Fuji TV apologized after criticism spread online over the weekend, with people accusing the broadcaster of trying to drum up anti-Korea sentiment among the Japanese public.
The network denied those allegations to the Japan Times on Monday. Fuji TV blamed the erroneous subtitles on human error during the editing process and said it meant no harm.
The show, "Akira Ikegami Kinkyu Special" (Urgent Special), aired on June 5, a few weeks ahead of the 50th anniversary of the normalization of diplomatic ties between Japan and South Korea.
The program featured a segment about "why Koreans hate the Japanese so much." Among people interviewed on the streets of Seoul was a high school girl, who, according to the subtitles, said "I hate Japan because it tormented Korea," the Japan Times reported.

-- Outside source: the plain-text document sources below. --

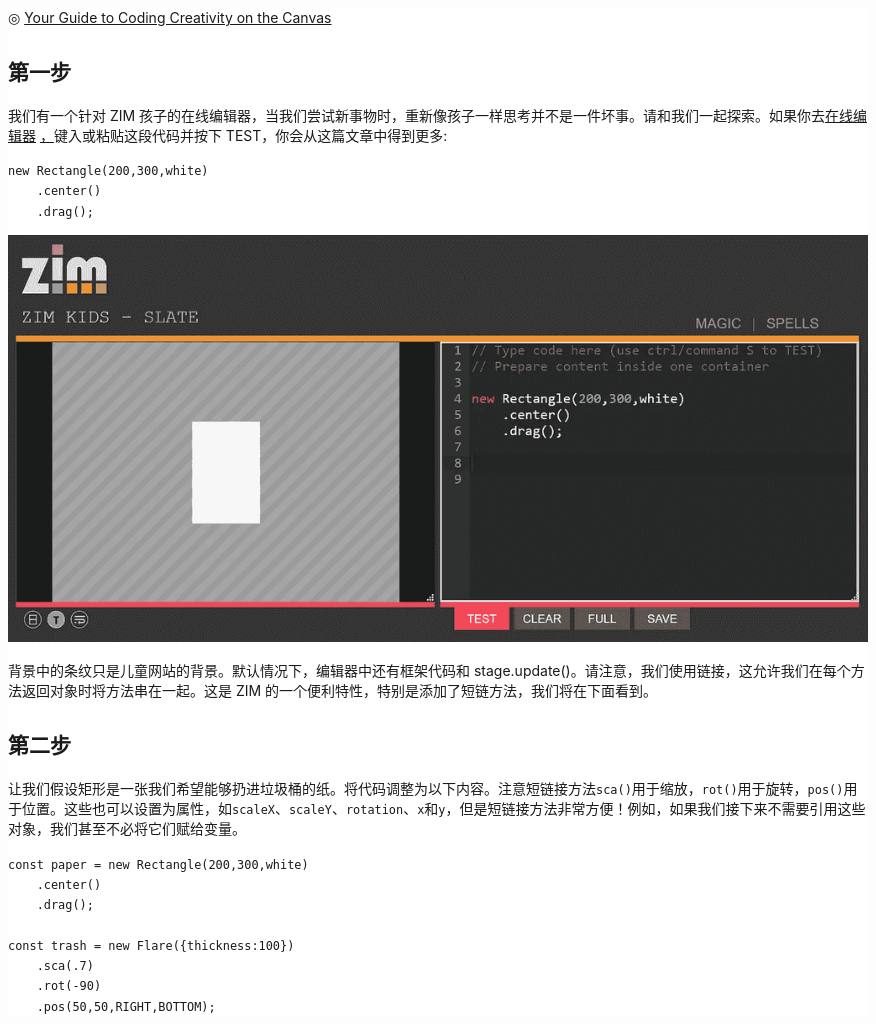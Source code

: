 ◎ [Your Guide to Coding Creativity on the Canvas](https://medium.com/@zim_67337/your-guide-to-coding-creativity-on-the-canvas-ada0996298f6)

## 第一步

我们有一个针对 ZIM 孩子的在线编辑器，当我们尝试新事物时，重新像孩子一样思考并不是一件坏事。请和我们一起探索。如果你去[在线编辑器](https://zimjs.org/kids/slate.html) [，](https://zimjs.org/kids/slate.html)键入或粘贴这段代码并按下 TEST，你会从这篇文章中得到更多:

```
new Rectangle(200,300,white)
    .center()
    .drag();
```

![](img/5eacd2a273554f47d25ff3813b9831cd.png)

背景中的条纹只是儿童网站的背景。默认情况下，编辑器中还有框架代码和 stage.update()。请注意，我们使用链接，这允许我们在每个方法返回对象时将方法串在一起。这是 ZIM 的一个便利特性，特别是添加了短链方法，我们将在下面看到。

## 第二步

让我们假设矩形是一张我们希望能够扔进垃圾桶的纸。将代码调整为以下内容。注意短链接方法`sca()`用于缩放，`rot()`用于旋转，`pos()`用于位置。这些也可以设置为属性，如`scaleX`、`scaleY`、`rotation`、`x`和`y`，但是短链接方法非常方便！例如，如果我们接下来不需要引用这些对象，我们甚至不必将它们赋给变量。

```
const paper = new Rectangle(200,300,white)
    .center()
    .drag();

const trash = new Flare({thickness:100})
    .sca(.7)
    .rot(-90)
    .pos(50,50,RIGHT,BOTTOM); 
```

However, the girl can be heard saying in Korean: "(South Korea) has a rich culture. I think that’s why many foreigners visit us."
Another interviewee was misrepresented by the subtitles as expressing "hatred" for Japan, when in fact he was only criticizing what he called Japan’s lack of remorse for its wartime atrocities, the Japan Times reported.
Fuji TV claimed that while both of them said they disliked Japan during their respective interviews, the network accidentally ran clips that did not contain that message.
"We aired these inaccurate clips because of a mix-up during the editing process as well as our failure to check the final footage sufficiently," the broadcaster said.
An online petition started Saturday on Change.org to demand a public apology from Fuji TV had more than 2,000 signatures by mid-afternoon Monday. The petition blasted the subtitles as an "intolerable" fabrication that undermines public trust in journalism.